Rate-cut bets ease amid expectations of slow return to inflation target

Challenging economic conditions raise prospects of protracted Bank of Canada campaign for price stability

Rate-cut bets ease amid expectations of slow return to inflation target

Analysts predict that Canadian inflation may peak in June, but won't likely return to the central bank's 2% target until 2024 when less volatile goods like wages and rent take the place of energy as the main sources of price pressure.

The Bank of Canada (BoC) has increased its benchmark interest rate by 225 basis points, to reach 2.50%, since March in an effort to bring inflation back to the target range. This is the largest single increase by a G7 nation during this economic cycle, reported Reuters.

If the economy enters a recession as some economists predict, a sluggish crawl back to target could make the central bank less willing to switch to interest rate reductions next year.

Earlier this month, there were mounting hopes that the central bank will start lowering interest rates as early as next March.

But as Josh Nye, senior economist at Royal Bank of Canada, told Reuters: "Even with the economy likely to see a mild recession next year, we think it will take until 2024 to get inflation back to target, or reasonably close.”

According to the Bank of Canada's most recent estimate released in July, the economy would escape a recession and inflation would return to 2% by the end of 2024.

From an almost 40-year high of 8.1% in June, Canadian inflation slowed to 7.6% in July due to reduced gasoline prices, but gauges of core price pressures, which exclude the most volatile components, such as energy, continued to rise.

Analysts believe the issue is that even if commodity price hikes and some supply limitations brought on by the COVID-19 pandemic and the Ukraine war ease, increases in slower-moving sources of inflation like salaries and rent are likely to remain persistent, or sticky.

"The biggest theme from this latest (inflation) reading is a significant rotation in where the most intense price pressures are coming from," Doug Porter, chief economist at BMO Capital Markets, said.

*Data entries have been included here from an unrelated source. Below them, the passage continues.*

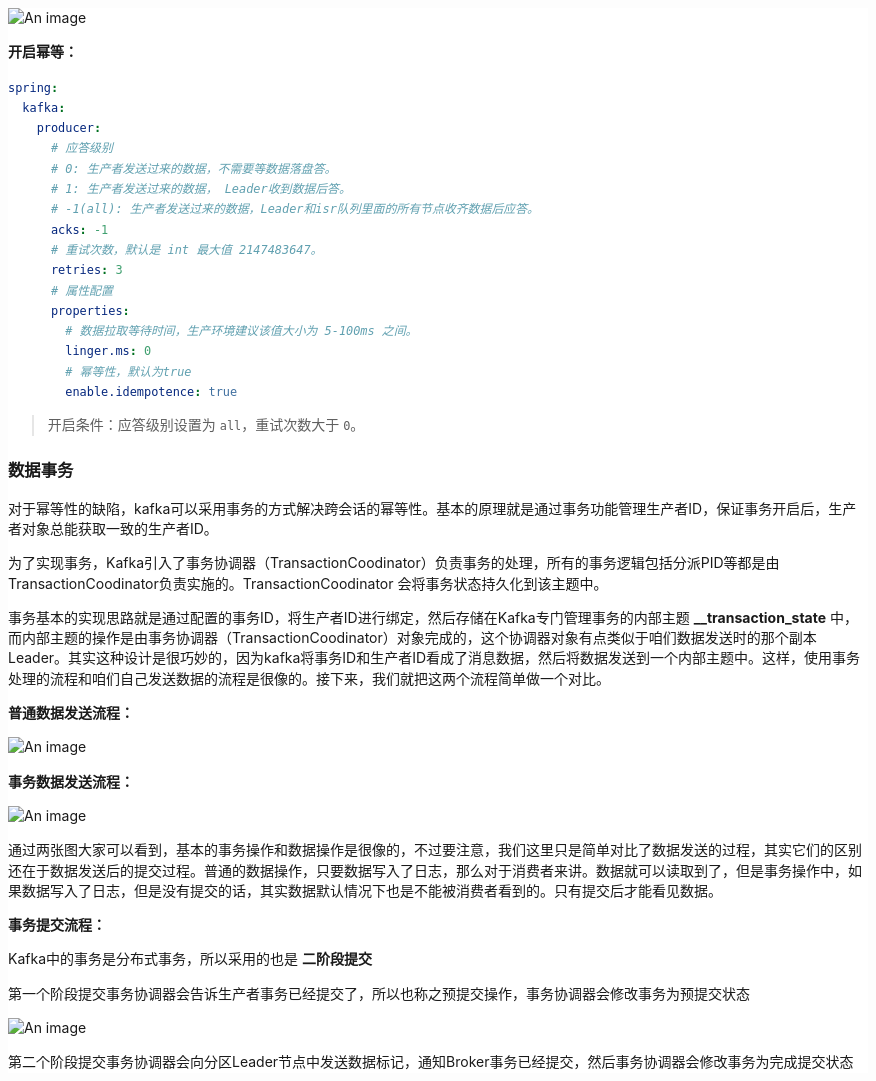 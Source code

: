 ![An image](/img/dev/kafka/027.png)

**开启幂等：**

```yaml
spring:
  kafka:
    producer:
      # 应答级别
      # 0: 生产者发送过来的数据，不需要等数据落盘答。
      # 1: 生产者发送过来的数据， Leader收到数据后答。
      # -1(all): 生产者发送过来的数据，Leader和isr队列里面的所有节点收齐数据后应答。
      acks: -1
      # 重试次数，默认是 int 最大值 2147483647。
      retries: 3
      # 属性配置
      properties:
        # 数据拉取等待时间，生产环境建议该值大小为 5-100ms 之间。
        linger.ms: 0
        # 幂等性，默认为true
        enable.idempotence: true
```

> 开启条件：应答级别设置为 `all`，重试次数大于 `0`。

### 数据事务

对于幂等性的缺陷，kafka可以采用事务的方式解决跨会话的幂等性。基本的原理就是通过事务功能管理生产者ID，保证事务开启后，生产者对象总能获取一致的生产者ID。

为了实现事务，Kafka引入了事务协调器（TransactionCoodinator）负责事务的处理，所有的事务逻辑包括分派PID等都是由TransactionCoodinator负责实施的。TransactionCoodinator 会将事务状态持久化到该主题中。

事务基本的实现思路就是通过配置的事务ID，将生产者ID进行绑定，然后存储在Kafka专门管理事务的内部主题 **__transaction_state** 中，而内部主题的操作是由事务协调器（TransactionCoodinator）对象完成的，这个协调器对象有点类似于咱们数据发送时的那个副本Leader。其实这种设计是很巧妙的，因为kafka将事务ID和生产者ID看成了消息数据，然后将数据发送到一个内部主题中。这样，使用事务处理的流程和咱们自己发送数据的流程是很像的。接下来，我们就把这两个流程简单做一个对比。

**普通数据发送流程：**

![An image](/img/dev/kafka/028.png)

**事务数据发送流程：**

![An image](/img/dev/kafka/029.png)

通过两张图大家可以看到，基本的事务操作和数据操作是很像的，不过要注意，我们这里只是简单对比了数据发送的过程，其实它们的区别还在于数据发送后的提交过程。普通的数据操作，只要数据写入了日志，那么对于消费者来讲。数据就可以读取到了，但是事务操作中，如果数据写入了日志，但是没有提交的话，其实数据默认情况下也是不能被消费者看到的。只有提交后才能看见数据。

**事务提交流程：**

Kafka中的事务是分布式事务，所以采用的也是 **二阶段提交**

第一个阶段提交事务协调器会告诉生产者事务已经提交了，所以也称之预提交操作，事务协调器会修改事务为预提交状态

![An image](/img/dev/kafka/030.jpg)

第二个阶段提交事务协调器会向分区Leader节点中发送数据标记，通知Broker事务已经提交，然后事务协调器会修改事务为完成提交状态
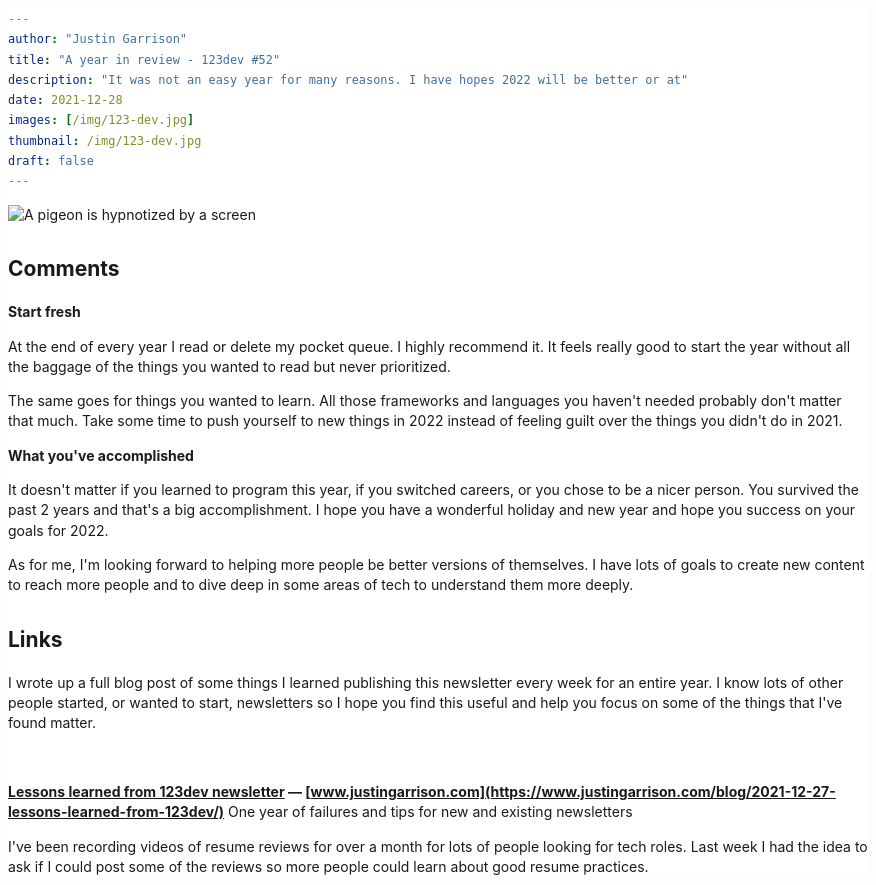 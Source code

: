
 ```yaml
---
author: "Justin Garrison"
title: "A year in review - 123dev #52"
description: "It was not an easy year for many reasons. I have hopes 2022 will be better or at"
date: 2021-12-28
images: [/img/123-dev.jpg]
thumbnail: /img/123-dev.jpg
draft: false
---
```


<img src="/img/123dev/52-0.gif" alt="A pigeon is hypnotized by a screen" width="100%" />

## Comments

**Start fresh**

At the end of every year I read or delete my pocket queue. I highly recommend it. It feels really good to start the year without all the baggage of the things you wanted to read but never prioritized.

The same goes for things you wanted to learn. All those frameworks and languages you haven't needed probably don't matter that much. Take some time to push yourself to new things in 2022 instead of feeling guilt over the things you didn't do in 2021.

**What you've accomplished**

It doesn't matter if you learned to program this year, if you switched careers, or you chose to be a nicer person. You survived the past 2 years and that's a big accomplishment. I hope you have a wonderful holiday and new year and hope you success on your goals for 2022.

As for me, I'm looking forward to helping more people be better versions of themselves. I have lots of goals to create new content to reach more people and to dive deep in some areas of tech to understand them more deeply.

## Links

I wrote up a full blog post of some things I learned publishing this newsletter every week for an entire year. I know lots of other people started, or wanted to start, newsletters so I hope you find this useful and help you focus on some of the things that I've found matter.

<img src="/img/123dev/52-1.png" alt="" />

**[Lessons learned from 123dev newsletter](https://www.justingarrison.com/blog/2021-12-27-lessons-learned-from-123dev/?utm_campaign=Skills%2C%20stories%2C%20and%20software%20every%20dev%20should%20know&utm_medium=email&utm_source=Revue%20newsletter) — [www.justingarrison.com](https://www.justingarrison.com/blog/2021-12-27-lessons-learned-from-123dev/)** One year of failures and tips for new and existing newsletters

I've been recording videos of resume reviews for over a month for lots of people looking for tech roles. Last week I had the idea to ask if I could post some of the reviews so more people could learn about good resume practices.
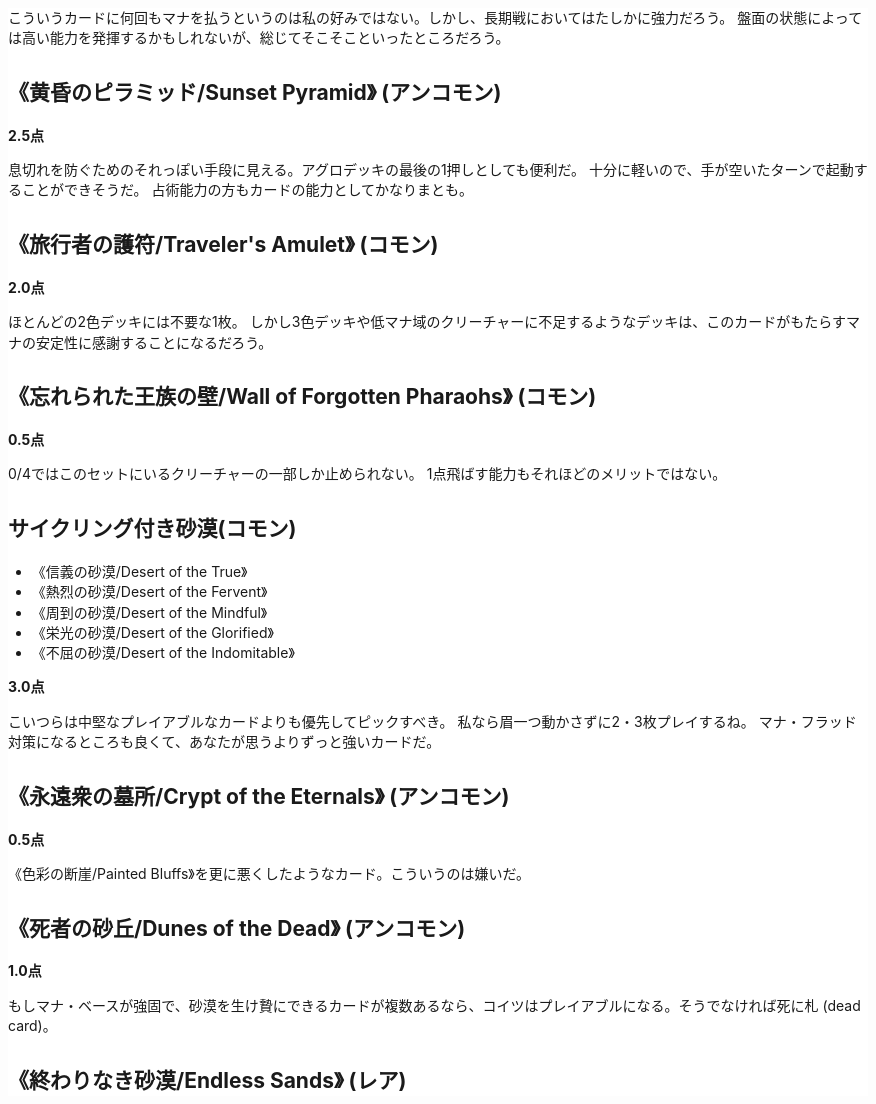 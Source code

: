 こういうカードに何回もマナを払うというのは私の好みではない。しかし、長期戦においてはたしかに強力だろう。
盤面の状態によっては高い能力を発揮するかもしれないが、総じてそこそこといったところだろう。

## 《黄昏のピラミッド/Sunset Pyramid》 (アンコモン)

**2.5点**

息切れを防ぐためのそれっぽい手段に見える。アグロデッキの最後の1押しとしても便利だ。
十分に軽いので、手が空いたターンで起動することができそうだ。
占術能力の方もカードの能力としてかなりまとも。

## 《旅行者の護符/Traveler's Amulet》 (コモン)

**2.0点**

ほとんどの2色デッキには不要な1枚。
しかし3色デッキや低マナ域のクリーチャーに不足するようなデッキは、このカードがもたらすマナの安定性に感謝することになるだろう。

## 《忘れられた王族の壁/Wall of Forgotten Pharaohs》 (コモン)

**0.5点**

0/4ではこのセットにいるクリーチャーの一部しか止められない。
1点飛ばす能力もそれほどのメリットではない。

## サイクリング付き砂漠(コモン)

  * 《信義の砂漠/Desert of the True》
  * 《熱烈の砂漠/Desert of the Fervent》
  * 《周到の砂漠/Desert of the Mindful》
  * 《栄光の砂漠/Desert of the Glorified》
  * 《不屈の砂漠/Desert of the Indomitable》

**3.0点**

こいつらは中堅なプレイアブルなカードよりも優先してピックすべき。
私なら眉一つ動かさずに2・3枚プレイするね。
マナ・フラッド対策になるところも良くて、あなたが思うよりずっと強いカードだ。

## 《永遠衆の墓所/Crypt of the Eternals》 (アンコモン)

**0.5点**

《色彩の断崖/Painted Bluffs》を更に悪くしたようなカード。こういうのは嫌いだ。

## 《死者の砂丘/Dunes of the Dead》 (アンコモン)

**1.0点**

もしマナ・ベースが強固で、砂漠を生け贄にできるカードが複数あるなら、コイツはプレイアブルになる。そうでなければ死に札 (dead card)。

## 《終わりなき砂漠/Endless Sands》 (レア)
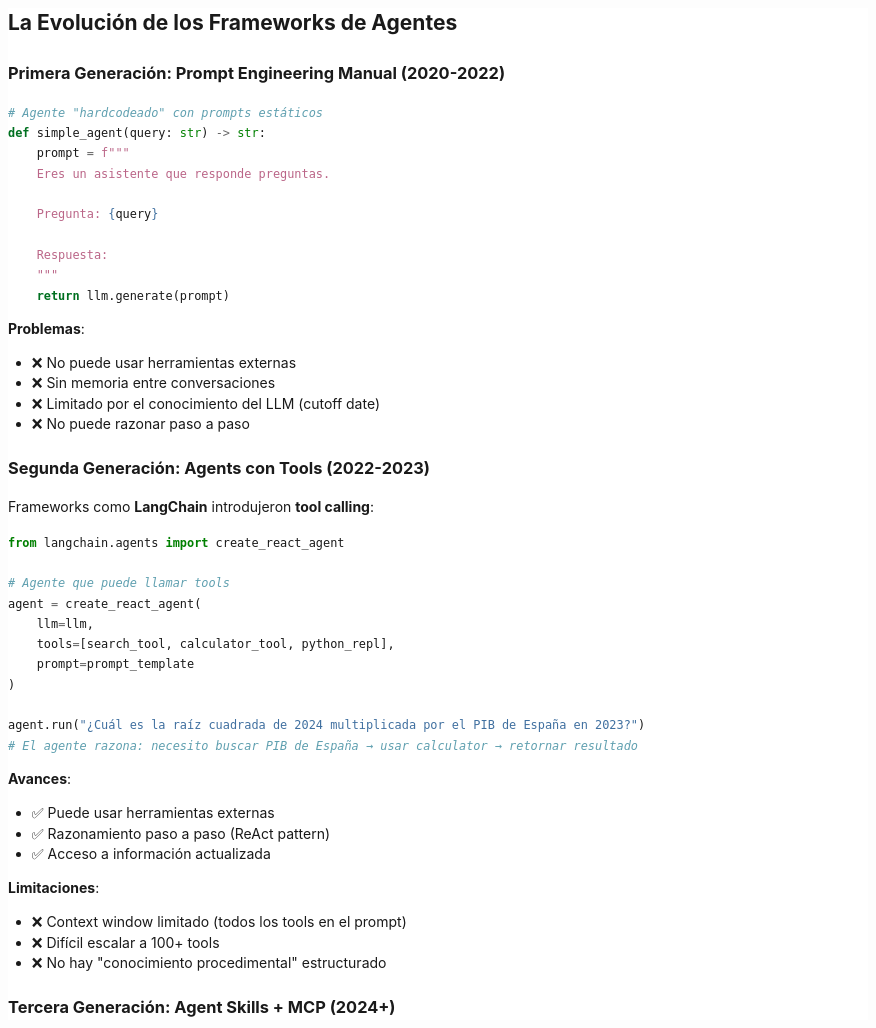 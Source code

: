 
## La Evolución de los Frameworks de Agentes

### Primera Generación: Prompt Engineering Manual (2020-2022)

```python
# Agente "hardcodeado" con prompts estáticos
def simple_agent(query: str) -> str:
    prompt = f"""
    Eres un asistente que responde preguntas.

    Pregunta: {query}

    Respuesta:
    """
    return llm.generate(prompt)
```

**Problemas**:
- ❌ No puede usar herramientas externas
- ❌ Sin memoria entre conversaciones
- ❌ Limitado por el conocimiento del LLM (cutoff date)
- ❌ No puede razonar paso a paso

### Segunda Generación: Agents con Tools (2022-2023)

Frameworks como **LangChain** introdujeron **tool calling**:

```python
from langchain.agents import create_react_agent

# Agente que puede llamar tools
agent = create_react_agent(
    llm=llm,
    tools=[search_tool, calculator_tool, python_repl],
    prompt=prompt_template
)

agent.run("¿Cuál es la raíz cuadrada de 2024 multiplicada por el PIB de España en 2023?")
# El agente razona: necesito buscar PIB de España → usar calculator → retornar resultado
```

**Avances**:
- ✅ Puede usar herramientas externas
- ✅ Razonamiento paso a paso (ReAct pattern)
- ✅ Acceso a información actualizada

**Limitaciones**:
- ❌ Context window limitado (todos los tools en el prompt)
- ❌ Difícil escalar a 100+ tools
- ❌ No hay "conocimiento procedimental" estructurado

### Tercera Generación: Agent Skills + MCP (2024+)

"The Bank can scarcely back down anytime soon, as it has a long-term battle on its hands reining in 5% core inflation,” he added.

Money markets currently predict that the central bank's benchmark interest rate will peak at roughly 3.75% in the first quarter of next year and stay close to that level through much of 2023, showing that investors appear to have taken notice.

The Federal Reserve might likewise have to fight hard to get inflation back on track. But its mandate requires it to look at both employment and price stability, as opposed to Canada's central bank's single objective of low inflation.

"The BoC is most likely biased towards taking the risk of overtightening rather than undertightening until they see enough evidence that demand is cooling," said Jimmy Jean, chief economist at Desjardins Group.